### Exercise instructions
Every line below that holds the word "begin" must be listed.
────────────────────
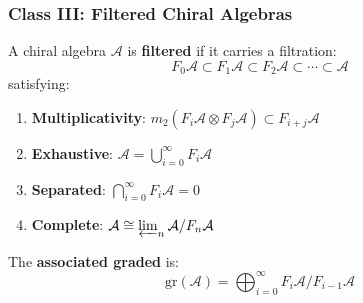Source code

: \subsubsection{Class III: Filtered Chiral Algebras}

\begin{definition}\label{def:filtered-chiral}
A chiral algebra $\mathcal{A}$ is \textbf{filtered} if it carries a filtration:
\begin{equation}
F_0\mathcal{A} \subset F_1\mathcal{A} \subset F_2\mathcal{A} \subset \cdots \subset \mathcal{A}
\end{equation}
satisfying:
\begin{enumerate}
\item \textbf{Multiplicativity}: $m_2(F_i\mathcal{A} \otimes F_j\mathcal{A}) \subset F_{i+j}\mathcal{A}$
\item \textbf{Exhaustive}: $\mathcal{A} = \bigcup_{i=0}^\infty F_i\mathcal{A}$
\item \textbf{Separated}: $\bigcap_{i=0}^\infty F_i\mathcal{A} = 0$
\item \textbf{Complete}: $\mathcal{A} \cong \varprojlim_n \mathcal{A}/F_n\mathcal{A}$
\end{enumerate}

The \textbf{associated graded} is:
\begin{equation}
\text{gr}(\mathcal{A}) = \bigoplus_{i=0}^\infty F_i\mathcal{A}/F_{i-1}\mathcal{A}
\end{equation}
\end{definition}

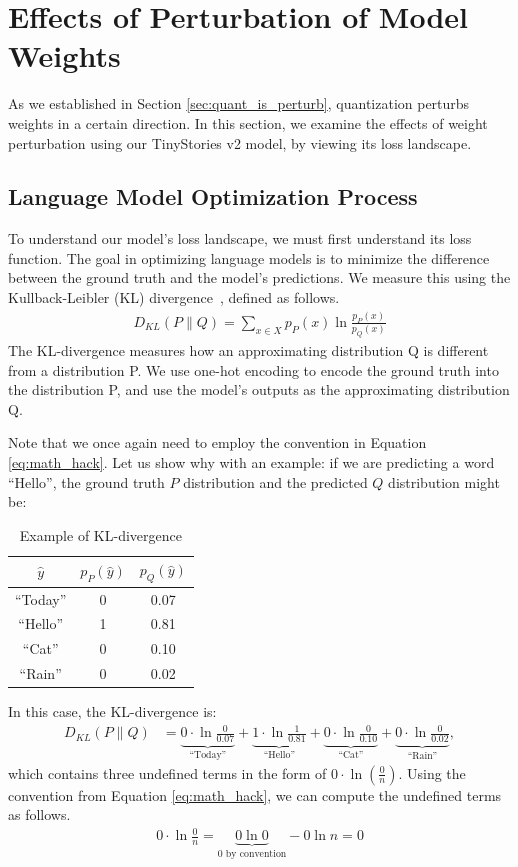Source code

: \documentclass[../main.tex]{subfiles}
\begin{document}
\section{Effects of Perturbation of Model Weights}

As we established in Section \ref{sec:quant_is_perturb}, quantization perturbs weights in a certain direction. In this section, we examine the effects of weight perturbation using our TinyStories v2 model, by viewing its loss landscape.

\subsection{Language Model Optimization Process}
To understand our model's loss landscape, we must first understand its loss function. The goal in optimizing language models is to minimize the difference between the ground truth and the model's predictions. We measure this using the Kullback-Leibler (KL) divergence~\cite{kullbackInformationSufficiency1951a}, defined as follows.
\begin{align}
    D_{KL}(P\parallel Q)= \sum_{x\in X} p_P(x)\ln\frac{p_P(x)}{p_Q(x)}
\end{align}
The KL-divergence measures how an approximating distribution Q is different from a distribution P. We use one-hot encoding to encode the ground truth into the distribution P, and use the model's outputs as the approximating distribution Q. 

Note that we once again need to employ the convention in Equation \ref{eq:math_hack}. Let us show why with an example: if we are predicting a word ``Hello'', the ground truth $P$ distribution and the predicted $Q$ distribution might be:
\begin{table}[H]
\centering
\caption{Example of KL-divergence}
\begin{tabular}{|c|c|c|}
\hline
$\hat{y}$ & $p_P(\hat{y})$ & $p_Q(\hat{y})$ \\ \hline
``Today'' & 0 & 0.07 \\ \hline
``Hello'' & 1 & 0.81\\ \hline
``Cat'' & 0 & 0.10\\ \hline
``Rain'' & 0 & 0.02 \\ \hline
\end{tabular}
\end{table} 

In this case, the KL-divergence is:
\begin{align}
D_{KL}(P \parallel Q)
&= \underbrace{0 \cdot \ln\frac{0}{0.07}}_{\text{``Today''}}
+ \underbrace{1 \cdot \ln\frac{1}{0.81}}_{\text{``Hello''}}
+ \underbrace{0 \cdot \ln\frac{0}{0.10}}_{\text{``Cat''}}
+ \underbrace{0 \cdot \ln\frac{0}{0.02}}_{\text{``Rain''}},
\end{align}
which contains three undefined terms in the form of $0\cdot\ln(\frac{0}{n})$. 
Using the convention from Equation \ref{eq:math_hack}, we can compute the undefined terms as follows.
\begin{align}
0\cdot \ln \frac{0}{n} = \underbrace{0\ln 0}_{0\text{ by convention}} - 0\ln n = 0
\end{align}
\end{document}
────────────────────
### Answer area
\begin{definition}\label{def:filtered-chiral}
\begin{equation}
\begin{enumerate}
\begin{equation}
\begin{document}
\begin{align}
\begin{table}[H]
\begin{tabular}{|c|c|c|}
\begin{align}
\begin{align}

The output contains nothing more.